> **Instructions for the task**
Once the pictures are set aside, reproduce all of the records exactly.

> **Material to process**
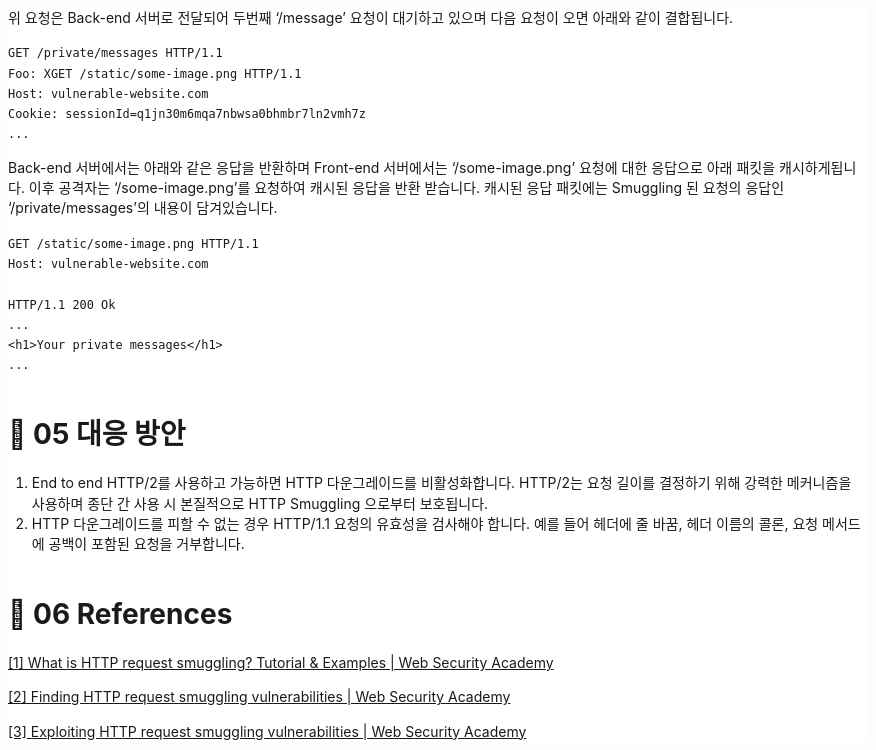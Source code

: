 위 요청은 Back-end 서버로 전달되어 두번째 ‘/message’ 요청이 대기하고 있으며 다음 요청이 오면 아래와 같이 결합됩니다.

```
GET /private/messages HTTP/1.1
Foo: XGET /static/some-image.png HTTP/1.1
Host: vulnerable-website.com
Cookie: sessionId=q1jn30m6mqa7nbwsa0bhmbr7ln2vmh7z
...
```

Back-end 서버에서는 아래와 같은 응답을 반환하며 Front-end 서버에서는 ‘/some-image.png’ 요청에 대한 응답으로 아래 패킷을 캐시하게됩니다. 이후 공격자는 ‘/some-image.png’를 요청하여 캐시된 응답을 반환 받습니다. 캐시된 응답 패킷에는 Smuggling 된 요청의 응답인 ‘/private/messages’의 내용이 담겨있습니다.

```
GET /static/some-image.png HTTP/1.1
Host: vulnerable-website.com

HTTP/1.1 200 Ok
...
<h1>Your private messages</h1>
...
```

# 📌 05 대응 방안

1. End to end HTTP/2를 사용하고 가능하면 HTTP 다운그레이드를 비활성화합니다. HTTP/2는 요청 길이를 결정하기 위해 강력한 메커니즘을 사용하며 종단 간 사용 시 본질적으로 HTTP Smuggling 으로부터 보호됩니다.
2. HTTP 다운그레이드를 피할 수 없는 경우 HTTP/1.1 요청의 유효성을 검사해야 합니다. 예를 들어 헤더에 줄 바꿈, 헤더 이름의 콜론, 요청 메서드에 공백이 포함된 요청을 거부합니다.

# 📌 06 References

[[1] What is HTTP request smuggling? Tutorial & Examples | Web Security Academy](https://portswigger.net/web-security/request-smuggling)

[[2] Finding HTTP request smuggling vulnerabilities | Web Security Academy](https://portswigger.net/web-security/request-smuggling/finding)

[[3] Exploiting HTTP request smuggling vulnerabilities | Web Security Academy](https://portswigger.net/web-security/request-smuggling/exploiting)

> **Answer space**
Source code

: 위 요청은 Back-end 서버로 전달되어 두번째 ‘/message’ 요청이 대기하고 있으며 다음 요청이 오면 아래와 같이 결합됩니다.

```
GET /private/messages HTTP/1.1
Foo: XGET /static/some-image.png HTTP/1.1
Host: vulnerable-website.com
Cookie: sessionId=q1jn30m6mqa7nbwsa0bhmbr7ln2vmh7z
...
```

Back-end 서버에서는 아래와 같은 응답을 반환하며 Front-end 서버에서는 ‘/some-image.png’ 요청에 대한 응답으로 아래 패킷을 캐시하게됩니다. 이후 공격자는 ‘/some-image.png’를 요청하여 캐시된 응답을 반환 받습니다. 캐시된 응답 패킷에는 Smuggling 된 요청의 응답인 ‘/private/messages’의 내용이 담겨있습니다.

```
GET /static/some-image.png HTTP/1.1
Host: vulnerable-website.com

HTTP/1.1 200 Ok
...
<h1>Your private messages</h1>
...
```

# 📌 05 대응 방안

1. End to end HTTP/2를 사용하고 가능하면 HTTP 다운그레이드를 비활성화합니다. HTTP/2는 요청 길이를 결정하기 위해 강력한 메커니즘을 사용하며 종단 간 사용 시 본질적으로 HTTP Smuggling 으로부터 보호됩니다.
2. HTTP 다운그레이드를 피할 수 없는 경우 HTTP/1.1 요청의 유효성을 검사해야 합니다. 예를 들어 헤더에 줄 바꿈, 헤더 이름의 콜론, 요청 메서드에 공백이 포함된 요청을 거부합니다.

# 📌 06 References

[[1] What is HTTP request smuggling? Tutorial & Examples | Web Security Academy](https://portswigger.net/web-security/request-smuggling)

[[2] Finding HTTP request smuggling vulnerabilities | Web Security Academy](https://portswigger.net/web-security/request-smuggling/finding)

[[3] Exploiting HTTP request smuggling vulnerabilities | Web Security Academy](https://portswigger.net/web-security/request-smuggling/exploiting)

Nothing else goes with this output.